The Cruden Farm garden changes dramatically with each season.
Summer is when the Walled Garden comes into its own. Literally hidden behind stone walls, it is a secret space and, at its peak, offers a riot of floral structures and colours. Originally Edna Walling planted one area with a central row of standard crab apples and fruit trees espaliered onto the walls and the other walled garden with roses.
Despite Dame Elisabeth and the gardeners’ ongoing efforts to maintain the fruit trees, the area was just too hot and enclosed for the plants to thrive. So in the late 1940’s, Dame Elisabeth bravely changed Wallings’ design and removed the fruit trees. In the 1980’s she also moved the roses as they were unsuited to the hot and confined space of a small Walled Garden concept. She kept a few of the original trees and the small pond but replaced the hard paving with soft grass.
Over the months of summer, the palette of the Walled Garden shifts from blues, greens and whites to pinks, mauves and yellows when the summer light is brightest. The Walled Garden receives hours of specialist horticultural attention all year round, allowing it to remain showy for almost five months. Dame Elisabeth enjoyed the challenge of creating a sense of space within the confines of the Walled Garden and constantly fine-tuned the area’s plantings – a tradition that remains today.
With the change of season, the dominance of florals recedes as the deciduous trees become more obvious in the landscape. One’s eyes move skywards to follow the intense and warm colours of the copper beech, liquid amber and tupelo trees. The underlying structure of Cruden Farm becomes evident as the post and rail fencing and the stone walls are more visible and the consistency of the bricks and blue stones used across the gardens is obvious. The solid structures of the Willow and Eucalypts trees are reflected in the lake, surrounded by busy bird life.

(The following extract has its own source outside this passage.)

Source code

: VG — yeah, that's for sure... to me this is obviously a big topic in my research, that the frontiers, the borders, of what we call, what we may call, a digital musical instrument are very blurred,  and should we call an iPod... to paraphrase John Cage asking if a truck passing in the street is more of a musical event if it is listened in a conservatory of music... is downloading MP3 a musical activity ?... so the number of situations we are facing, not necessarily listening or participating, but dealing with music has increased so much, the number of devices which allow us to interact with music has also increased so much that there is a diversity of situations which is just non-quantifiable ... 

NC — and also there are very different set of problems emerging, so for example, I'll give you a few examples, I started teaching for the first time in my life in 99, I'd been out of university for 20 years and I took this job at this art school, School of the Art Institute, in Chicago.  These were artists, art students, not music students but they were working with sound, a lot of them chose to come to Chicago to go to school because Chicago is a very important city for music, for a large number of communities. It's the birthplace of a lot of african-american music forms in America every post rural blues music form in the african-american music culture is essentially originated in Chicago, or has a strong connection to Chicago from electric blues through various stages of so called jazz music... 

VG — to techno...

Dame Elisabeth and the Number Two Gardener, Michael Morrison always preferred Cruden Farm in this form of ‘muted’ loveliness’. Autumn brings a rest from the endless days of watering and dead-heading of flowers that the Summer months demand. The gardens’ colour palettes are reminiscent of the warm open fires and old tapestries that the two gardeners enjoyed. Roses, phlox, zinnias abound, alongside dahlias reaching as high as six feet tall.
Winter brings a quieter time in the garden, as well as frosts and fog. There is much hard work to be done over the colder months; pruning and shaping bushes and hedges, top-dressing the lawns, transplanting and evaluating the exposed structures of the garden.
There is a meditative stillness to Cruden Farm in the colder months; the sculptures in the garden are more obvious, as are the massive stone walls, the stables and the chimneys. Yellow tones abound amongst huge carpets of daffodils and the laden lemon and grapefruit trees. The garden and the farm meld into one vast space at this point in the calendar and the lake appears to be twice its normal size. Textures too become more easy to identify, be it the lichen on the trees’ bark or the actual structures of the trees that, now leafless, reveal their architectural bones.
Spring makes every corner of the garden burst with growth and blooms and the air is filled with noises from the many types of birds who live at Cruden Farm. The purple of the famous Wisteria covers the front of the house and there is a sense of renewal across every part of the garden. Healthy clumps of fresh new green foliage appear everywhere as the spring flowering plants do their work. For brief periods, plants such as the old-fashioned Lilacs bud and bloom but they are gone almost as fast as they appear.
There is a real contrast between the manicured turf around the house and the tall rural grasses growing out in the farm areas beyond. Throughout Spring barrow loads of spent leaves need to be raked up and composted as all around the roses, sweet peas, alstroemeria and clematis bloom and once again, fill the garden with terrific colour and heady scents.